▼▼▼

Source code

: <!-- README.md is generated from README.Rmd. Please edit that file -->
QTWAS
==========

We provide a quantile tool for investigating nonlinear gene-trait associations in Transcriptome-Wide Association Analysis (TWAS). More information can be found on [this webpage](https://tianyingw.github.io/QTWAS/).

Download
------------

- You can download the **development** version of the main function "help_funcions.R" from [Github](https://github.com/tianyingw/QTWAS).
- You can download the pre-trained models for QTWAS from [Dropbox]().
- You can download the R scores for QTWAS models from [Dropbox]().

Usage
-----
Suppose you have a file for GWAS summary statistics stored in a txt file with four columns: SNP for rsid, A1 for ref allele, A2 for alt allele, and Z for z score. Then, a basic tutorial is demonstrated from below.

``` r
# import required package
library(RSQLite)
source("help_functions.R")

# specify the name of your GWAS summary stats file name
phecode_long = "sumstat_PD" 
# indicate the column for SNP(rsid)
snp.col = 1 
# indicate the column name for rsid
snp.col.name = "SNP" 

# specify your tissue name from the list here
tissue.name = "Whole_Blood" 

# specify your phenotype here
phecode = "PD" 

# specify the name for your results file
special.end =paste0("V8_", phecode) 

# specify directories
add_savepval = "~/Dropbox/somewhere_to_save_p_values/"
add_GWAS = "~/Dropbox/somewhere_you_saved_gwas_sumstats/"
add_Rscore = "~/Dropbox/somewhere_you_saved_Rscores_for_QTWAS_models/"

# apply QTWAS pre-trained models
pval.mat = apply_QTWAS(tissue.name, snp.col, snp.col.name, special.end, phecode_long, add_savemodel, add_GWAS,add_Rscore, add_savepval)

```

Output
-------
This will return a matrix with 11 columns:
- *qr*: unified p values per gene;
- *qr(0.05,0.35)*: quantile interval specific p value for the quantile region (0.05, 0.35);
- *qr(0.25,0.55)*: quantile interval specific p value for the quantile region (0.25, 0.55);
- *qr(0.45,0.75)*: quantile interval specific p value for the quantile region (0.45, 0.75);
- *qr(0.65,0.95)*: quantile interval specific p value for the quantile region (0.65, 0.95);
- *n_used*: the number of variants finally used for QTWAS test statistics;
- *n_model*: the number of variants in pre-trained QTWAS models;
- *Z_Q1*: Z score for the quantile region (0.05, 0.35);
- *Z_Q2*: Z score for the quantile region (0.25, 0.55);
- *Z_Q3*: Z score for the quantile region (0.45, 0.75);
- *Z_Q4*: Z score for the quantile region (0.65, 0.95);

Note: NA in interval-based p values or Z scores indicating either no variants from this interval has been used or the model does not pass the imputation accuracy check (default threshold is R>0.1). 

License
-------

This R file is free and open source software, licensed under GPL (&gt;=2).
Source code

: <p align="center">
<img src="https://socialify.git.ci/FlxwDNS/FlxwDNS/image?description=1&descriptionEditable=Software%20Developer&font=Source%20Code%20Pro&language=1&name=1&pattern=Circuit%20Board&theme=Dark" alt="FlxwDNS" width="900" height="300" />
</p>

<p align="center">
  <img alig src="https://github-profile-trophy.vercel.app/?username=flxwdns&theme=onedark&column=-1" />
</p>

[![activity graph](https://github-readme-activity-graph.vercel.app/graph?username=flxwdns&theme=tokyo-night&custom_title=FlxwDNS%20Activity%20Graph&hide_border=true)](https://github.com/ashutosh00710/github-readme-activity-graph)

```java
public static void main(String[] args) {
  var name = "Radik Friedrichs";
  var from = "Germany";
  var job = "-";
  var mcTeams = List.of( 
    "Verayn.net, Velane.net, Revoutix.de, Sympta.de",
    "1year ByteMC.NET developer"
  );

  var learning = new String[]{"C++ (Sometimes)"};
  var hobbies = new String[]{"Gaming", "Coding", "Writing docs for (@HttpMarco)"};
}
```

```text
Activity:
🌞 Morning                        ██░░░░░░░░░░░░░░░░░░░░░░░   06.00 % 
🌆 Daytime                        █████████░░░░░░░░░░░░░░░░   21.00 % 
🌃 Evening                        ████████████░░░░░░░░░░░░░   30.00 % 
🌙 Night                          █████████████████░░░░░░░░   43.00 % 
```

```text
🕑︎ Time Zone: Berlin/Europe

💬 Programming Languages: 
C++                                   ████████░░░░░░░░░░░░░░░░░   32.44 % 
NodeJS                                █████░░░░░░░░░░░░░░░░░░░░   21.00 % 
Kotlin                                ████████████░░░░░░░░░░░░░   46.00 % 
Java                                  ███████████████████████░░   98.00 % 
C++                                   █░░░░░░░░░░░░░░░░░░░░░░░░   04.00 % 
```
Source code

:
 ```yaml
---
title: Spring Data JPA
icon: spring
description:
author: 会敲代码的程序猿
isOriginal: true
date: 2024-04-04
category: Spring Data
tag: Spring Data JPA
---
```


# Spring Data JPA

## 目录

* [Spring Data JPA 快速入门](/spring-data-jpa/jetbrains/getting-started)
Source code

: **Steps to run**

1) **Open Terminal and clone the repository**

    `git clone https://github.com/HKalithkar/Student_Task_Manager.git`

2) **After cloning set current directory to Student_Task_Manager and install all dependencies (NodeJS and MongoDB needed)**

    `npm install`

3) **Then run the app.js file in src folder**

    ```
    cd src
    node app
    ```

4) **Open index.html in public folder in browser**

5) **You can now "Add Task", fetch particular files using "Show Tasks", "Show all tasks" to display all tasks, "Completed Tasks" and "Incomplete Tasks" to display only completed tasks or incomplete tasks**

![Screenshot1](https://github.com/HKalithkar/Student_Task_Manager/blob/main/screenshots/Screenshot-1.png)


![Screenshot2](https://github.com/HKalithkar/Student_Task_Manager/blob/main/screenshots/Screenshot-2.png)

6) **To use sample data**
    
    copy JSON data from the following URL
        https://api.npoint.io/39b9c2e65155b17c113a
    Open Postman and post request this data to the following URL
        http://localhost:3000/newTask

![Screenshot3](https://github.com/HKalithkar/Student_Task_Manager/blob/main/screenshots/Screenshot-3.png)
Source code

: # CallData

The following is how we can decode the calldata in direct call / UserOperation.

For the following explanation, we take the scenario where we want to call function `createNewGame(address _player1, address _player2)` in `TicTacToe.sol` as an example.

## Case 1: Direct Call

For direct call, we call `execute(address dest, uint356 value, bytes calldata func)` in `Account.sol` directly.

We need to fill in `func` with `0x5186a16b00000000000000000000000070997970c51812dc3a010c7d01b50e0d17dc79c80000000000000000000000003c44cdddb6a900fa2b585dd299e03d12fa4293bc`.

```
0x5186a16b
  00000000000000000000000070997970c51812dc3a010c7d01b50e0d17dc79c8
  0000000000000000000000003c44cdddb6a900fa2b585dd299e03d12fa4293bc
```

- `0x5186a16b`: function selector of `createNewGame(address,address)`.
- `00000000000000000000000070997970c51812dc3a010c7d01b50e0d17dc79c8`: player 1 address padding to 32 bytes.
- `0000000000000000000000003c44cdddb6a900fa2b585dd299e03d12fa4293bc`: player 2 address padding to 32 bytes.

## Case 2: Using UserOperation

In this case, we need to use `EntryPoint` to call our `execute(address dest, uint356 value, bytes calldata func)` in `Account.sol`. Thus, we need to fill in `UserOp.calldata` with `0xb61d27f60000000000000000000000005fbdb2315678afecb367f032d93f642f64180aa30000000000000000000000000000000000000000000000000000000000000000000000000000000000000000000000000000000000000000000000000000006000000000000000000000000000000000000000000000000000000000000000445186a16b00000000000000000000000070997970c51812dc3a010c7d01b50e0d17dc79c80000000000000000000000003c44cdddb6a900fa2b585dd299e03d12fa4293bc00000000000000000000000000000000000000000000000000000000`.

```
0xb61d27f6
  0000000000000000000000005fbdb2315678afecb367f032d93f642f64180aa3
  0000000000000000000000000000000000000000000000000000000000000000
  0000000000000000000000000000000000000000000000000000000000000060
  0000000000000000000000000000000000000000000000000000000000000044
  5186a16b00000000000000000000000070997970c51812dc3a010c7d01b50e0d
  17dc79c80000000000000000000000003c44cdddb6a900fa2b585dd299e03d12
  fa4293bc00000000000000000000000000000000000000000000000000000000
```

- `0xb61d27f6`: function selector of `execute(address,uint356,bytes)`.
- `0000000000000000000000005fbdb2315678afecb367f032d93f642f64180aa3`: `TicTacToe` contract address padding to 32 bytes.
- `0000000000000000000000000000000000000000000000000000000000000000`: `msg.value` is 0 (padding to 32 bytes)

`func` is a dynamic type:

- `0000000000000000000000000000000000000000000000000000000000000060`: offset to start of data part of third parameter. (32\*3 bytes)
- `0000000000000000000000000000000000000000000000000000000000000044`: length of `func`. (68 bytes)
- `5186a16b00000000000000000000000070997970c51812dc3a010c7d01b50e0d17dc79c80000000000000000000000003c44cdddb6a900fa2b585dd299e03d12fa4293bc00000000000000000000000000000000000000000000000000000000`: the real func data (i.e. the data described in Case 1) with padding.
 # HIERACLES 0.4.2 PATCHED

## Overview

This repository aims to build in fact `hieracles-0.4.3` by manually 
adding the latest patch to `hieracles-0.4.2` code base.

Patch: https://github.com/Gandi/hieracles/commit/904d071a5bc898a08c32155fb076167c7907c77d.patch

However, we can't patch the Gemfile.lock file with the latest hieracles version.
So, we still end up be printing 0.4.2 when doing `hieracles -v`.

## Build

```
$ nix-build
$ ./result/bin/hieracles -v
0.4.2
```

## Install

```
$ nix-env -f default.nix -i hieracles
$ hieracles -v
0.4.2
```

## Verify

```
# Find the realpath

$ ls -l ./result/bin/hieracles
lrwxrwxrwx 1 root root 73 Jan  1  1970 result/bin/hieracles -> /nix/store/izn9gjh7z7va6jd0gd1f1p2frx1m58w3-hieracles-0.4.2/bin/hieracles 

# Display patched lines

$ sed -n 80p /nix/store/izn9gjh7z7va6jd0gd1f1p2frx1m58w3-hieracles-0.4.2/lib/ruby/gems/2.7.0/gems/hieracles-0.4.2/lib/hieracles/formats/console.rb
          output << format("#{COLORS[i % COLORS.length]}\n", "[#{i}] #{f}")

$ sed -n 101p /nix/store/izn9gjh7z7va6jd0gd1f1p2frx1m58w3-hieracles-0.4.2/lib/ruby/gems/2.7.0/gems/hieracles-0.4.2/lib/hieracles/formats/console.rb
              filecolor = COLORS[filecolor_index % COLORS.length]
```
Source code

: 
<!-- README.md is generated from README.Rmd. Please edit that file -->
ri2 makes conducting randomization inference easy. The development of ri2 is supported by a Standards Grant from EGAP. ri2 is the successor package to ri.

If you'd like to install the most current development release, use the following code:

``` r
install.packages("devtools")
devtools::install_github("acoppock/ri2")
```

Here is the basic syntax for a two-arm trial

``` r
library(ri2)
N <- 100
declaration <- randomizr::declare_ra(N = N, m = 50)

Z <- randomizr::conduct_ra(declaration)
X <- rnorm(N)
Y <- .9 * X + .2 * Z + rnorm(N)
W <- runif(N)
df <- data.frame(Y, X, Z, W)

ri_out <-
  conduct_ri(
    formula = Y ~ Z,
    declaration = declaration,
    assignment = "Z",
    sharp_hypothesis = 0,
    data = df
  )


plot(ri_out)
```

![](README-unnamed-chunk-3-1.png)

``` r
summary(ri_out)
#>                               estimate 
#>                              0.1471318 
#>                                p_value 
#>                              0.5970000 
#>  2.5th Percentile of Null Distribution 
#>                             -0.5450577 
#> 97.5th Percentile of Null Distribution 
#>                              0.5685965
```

▲▲▲

- [TASK DETAILS]: Within the listing above, copy each line that has the string "declaration".

- [TASK RESULT]:
declaration <- randomizr::declare_ra(N = N, m = 50)
Z <- randomizr::conduct_ra(declaration)
    declaration = declaration,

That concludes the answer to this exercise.